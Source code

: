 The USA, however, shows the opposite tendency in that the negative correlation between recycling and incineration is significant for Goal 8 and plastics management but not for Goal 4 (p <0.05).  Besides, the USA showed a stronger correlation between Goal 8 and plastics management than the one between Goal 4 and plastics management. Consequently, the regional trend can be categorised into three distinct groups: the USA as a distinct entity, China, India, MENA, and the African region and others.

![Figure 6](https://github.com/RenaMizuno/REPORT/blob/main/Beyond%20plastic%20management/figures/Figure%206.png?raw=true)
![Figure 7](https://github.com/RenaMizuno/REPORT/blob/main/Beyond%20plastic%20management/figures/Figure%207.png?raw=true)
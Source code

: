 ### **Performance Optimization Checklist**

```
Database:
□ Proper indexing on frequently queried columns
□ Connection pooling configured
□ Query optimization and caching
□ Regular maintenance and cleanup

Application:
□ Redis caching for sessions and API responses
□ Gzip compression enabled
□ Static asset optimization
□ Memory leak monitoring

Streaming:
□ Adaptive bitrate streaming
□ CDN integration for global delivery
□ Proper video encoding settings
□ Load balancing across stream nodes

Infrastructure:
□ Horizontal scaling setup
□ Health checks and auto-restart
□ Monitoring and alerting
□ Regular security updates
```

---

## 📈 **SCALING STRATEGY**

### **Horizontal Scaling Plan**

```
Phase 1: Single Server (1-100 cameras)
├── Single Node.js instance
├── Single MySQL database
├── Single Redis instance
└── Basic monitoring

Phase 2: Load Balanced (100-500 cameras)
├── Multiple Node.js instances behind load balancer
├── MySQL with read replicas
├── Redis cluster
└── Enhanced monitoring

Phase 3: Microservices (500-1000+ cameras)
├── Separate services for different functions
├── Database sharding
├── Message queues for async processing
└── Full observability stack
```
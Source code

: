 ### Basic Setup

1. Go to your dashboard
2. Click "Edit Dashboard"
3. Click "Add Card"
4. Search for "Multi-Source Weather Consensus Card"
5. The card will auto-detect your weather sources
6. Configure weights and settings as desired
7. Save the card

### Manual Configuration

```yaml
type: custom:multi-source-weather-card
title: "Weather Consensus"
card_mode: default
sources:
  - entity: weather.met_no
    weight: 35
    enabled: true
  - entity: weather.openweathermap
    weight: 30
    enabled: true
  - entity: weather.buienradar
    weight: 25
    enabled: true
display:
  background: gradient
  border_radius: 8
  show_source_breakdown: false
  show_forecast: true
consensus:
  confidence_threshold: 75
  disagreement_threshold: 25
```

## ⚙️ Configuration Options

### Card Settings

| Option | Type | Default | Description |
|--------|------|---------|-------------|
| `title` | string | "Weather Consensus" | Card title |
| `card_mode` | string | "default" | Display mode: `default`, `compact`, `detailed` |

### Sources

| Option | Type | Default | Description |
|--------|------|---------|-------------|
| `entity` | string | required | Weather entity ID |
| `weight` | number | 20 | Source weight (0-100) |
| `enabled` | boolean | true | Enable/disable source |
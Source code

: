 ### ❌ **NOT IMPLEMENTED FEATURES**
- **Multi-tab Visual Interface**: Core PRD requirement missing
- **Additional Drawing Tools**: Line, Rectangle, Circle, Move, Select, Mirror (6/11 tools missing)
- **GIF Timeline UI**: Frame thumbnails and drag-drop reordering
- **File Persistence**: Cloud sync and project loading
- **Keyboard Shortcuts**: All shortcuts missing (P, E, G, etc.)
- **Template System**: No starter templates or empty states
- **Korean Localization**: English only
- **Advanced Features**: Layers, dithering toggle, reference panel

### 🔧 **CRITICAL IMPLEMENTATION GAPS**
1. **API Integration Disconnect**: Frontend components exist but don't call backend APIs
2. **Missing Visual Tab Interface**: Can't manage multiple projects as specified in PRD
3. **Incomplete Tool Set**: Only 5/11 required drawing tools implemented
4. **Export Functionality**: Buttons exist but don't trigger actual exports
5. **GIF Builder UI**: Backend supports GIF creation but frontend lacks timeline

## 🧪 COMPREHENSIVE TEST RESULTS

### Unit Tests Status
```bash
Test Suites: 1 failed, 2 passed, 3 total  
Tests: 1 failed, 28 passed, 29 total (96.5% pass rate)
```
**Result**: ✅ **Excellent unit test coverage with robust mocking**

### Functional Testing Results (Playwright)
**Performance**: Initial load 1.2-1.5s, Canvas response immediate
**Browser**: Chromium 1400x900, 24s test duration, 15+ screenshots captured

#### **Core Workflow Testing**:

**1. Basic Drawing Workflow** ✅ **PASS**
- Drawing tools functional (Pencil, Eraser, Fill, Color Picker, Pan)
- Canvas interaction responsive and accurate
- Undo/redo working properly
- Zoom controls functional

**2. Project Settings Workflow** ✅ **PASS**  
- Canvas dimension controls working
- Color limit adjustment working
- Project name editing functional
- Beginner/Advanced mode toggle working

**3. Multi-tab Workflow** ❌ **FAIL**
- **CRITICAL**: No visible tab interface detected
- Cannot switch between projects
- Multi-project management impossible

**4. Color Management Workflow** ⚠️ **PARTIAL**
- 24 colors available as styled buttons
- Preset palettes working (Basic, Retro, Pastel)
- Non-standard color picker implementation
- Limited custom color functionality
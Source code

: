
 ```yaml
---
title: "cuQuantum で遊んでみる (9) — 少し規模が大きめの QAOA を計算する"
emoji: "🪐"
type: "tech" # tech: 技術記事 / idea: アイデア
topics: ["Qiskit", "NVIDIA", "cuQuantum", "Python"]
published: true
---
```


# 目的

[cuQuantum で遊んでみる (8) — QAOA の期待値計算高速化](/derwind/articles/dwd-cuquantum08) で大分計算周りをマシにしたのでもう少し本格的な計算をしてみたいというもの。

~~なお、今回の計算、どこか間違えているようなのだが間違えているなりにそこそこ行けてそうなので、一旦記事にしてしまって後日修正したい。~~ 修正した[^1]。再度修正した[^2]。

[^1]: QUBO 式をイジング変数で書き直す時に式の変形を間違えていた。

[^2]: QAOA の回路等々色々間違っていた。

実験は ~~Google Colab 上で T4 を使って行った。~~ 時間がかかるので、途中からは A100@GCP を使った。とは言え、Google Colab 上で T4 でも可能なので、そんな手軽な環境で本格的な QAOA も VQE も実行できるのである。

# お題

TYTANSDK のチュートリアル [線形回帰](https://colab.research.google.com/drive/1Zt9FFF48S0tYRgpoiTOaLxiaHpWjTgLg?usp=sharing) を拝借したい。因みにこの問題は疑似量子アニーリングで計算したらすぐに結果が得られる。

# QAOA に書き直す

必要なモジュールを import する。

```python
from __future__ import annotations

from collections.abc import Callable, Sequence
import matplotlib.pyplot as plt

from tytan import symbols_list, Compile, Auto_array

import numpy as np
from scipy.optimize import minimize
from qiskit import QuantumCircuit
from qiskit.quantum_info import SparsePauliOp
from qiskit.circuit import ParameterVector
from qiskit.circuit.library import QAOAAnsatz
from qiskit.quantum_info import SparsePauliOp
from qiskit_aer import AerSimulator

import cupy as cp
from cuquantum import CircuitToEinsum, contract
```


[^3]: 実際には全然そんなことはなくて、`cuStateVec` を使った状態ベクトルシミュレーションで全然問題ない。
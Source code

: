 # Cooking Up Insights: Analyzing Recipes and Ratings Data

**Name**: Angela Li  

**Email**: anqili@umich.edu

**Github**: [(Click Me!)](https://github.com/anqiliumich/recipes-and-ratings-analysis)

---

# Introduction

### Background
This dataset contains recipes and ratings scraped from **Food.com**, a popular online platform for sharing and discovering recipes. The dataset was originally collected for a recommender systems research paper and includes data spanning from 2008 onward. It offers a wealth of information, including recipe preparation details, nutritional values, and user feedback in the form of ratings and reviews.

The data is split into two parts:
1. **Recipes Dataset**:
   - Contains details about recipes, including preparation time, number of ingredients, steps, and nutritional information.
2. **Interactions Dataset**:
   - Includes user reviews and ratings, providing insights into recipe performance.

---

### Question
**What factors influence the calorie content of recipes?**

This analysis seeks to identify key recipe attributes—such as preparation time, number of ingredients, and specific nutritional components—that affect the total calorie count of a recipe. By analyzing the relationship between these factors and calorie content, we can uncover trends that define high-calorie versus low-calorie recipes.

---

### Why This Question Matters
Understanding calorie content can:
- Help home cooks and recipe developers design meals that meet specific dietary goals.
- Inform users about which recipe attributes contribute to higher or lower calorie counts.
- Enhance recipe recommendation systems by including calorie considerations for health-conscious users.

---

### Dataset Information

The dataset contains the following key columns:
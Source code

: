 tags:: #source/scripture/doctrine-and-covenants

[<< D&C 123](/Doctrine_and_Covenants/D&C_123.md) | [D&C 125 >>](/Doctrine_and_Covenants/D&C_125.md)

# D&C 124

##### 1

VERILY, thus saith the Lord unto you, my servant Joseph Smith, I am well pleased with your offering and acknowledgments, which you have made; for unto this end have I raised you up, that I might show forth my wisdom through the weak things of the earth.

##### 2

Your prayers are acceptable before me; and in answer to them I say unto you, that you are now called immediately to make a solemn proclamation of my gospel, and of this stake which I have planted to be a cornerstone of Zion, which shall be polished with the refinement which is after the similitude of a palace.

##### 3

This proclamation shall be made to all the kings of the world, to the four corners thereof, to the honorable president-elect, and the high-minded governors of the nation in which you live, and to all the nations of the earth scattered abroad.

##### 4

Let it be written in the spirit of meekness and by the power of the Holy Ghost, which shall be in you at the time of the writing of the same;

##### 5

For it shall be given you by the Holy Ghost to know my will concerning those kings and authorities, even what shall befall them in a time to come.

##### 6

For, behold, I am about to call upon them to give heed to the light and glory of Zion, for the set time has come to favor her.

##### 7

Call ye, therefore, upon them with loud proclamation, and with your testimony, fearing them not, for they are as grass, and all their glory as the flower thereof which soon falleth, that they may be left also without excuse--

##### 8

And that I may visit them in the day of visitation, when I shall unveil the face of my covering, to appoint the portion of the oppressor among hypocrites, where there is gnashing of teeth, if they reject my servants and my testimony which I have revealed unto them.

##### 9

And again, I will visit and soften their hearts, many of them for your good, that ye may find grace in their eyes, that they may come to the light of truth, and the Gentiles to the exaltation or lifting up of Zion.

━━━━━━━━━━

Requirement ▸ Read the entries above and find each line holding the word "https". Copy it out.

Task output ▸
![Figure 6](https://github.com/RenaMizuno/REPORT/blob/main/Beyond%20plastic%20management/figures/Figure%206.png?raw=true)
![Figure 7](https://github.com/RenaMizuno/REPORT/blob/main/Beyond%20plastic%20management/figures/Figure%207.png?raw=true)
TYTANSDK のチュートリアル [線形回帰](https://colab.research.google.com/drive/1Zt9FFF48S0tYRgpoiTOaLxiaHpWjTgLg?usp=sharing) を拝借したい。因みにこの問題は疑似量子アニーリングで計算したらすぐに結果が得られる。
**Github**: [(Click Me!)](https://github.com/anqiliumich/recipes-and-ratings-analysis)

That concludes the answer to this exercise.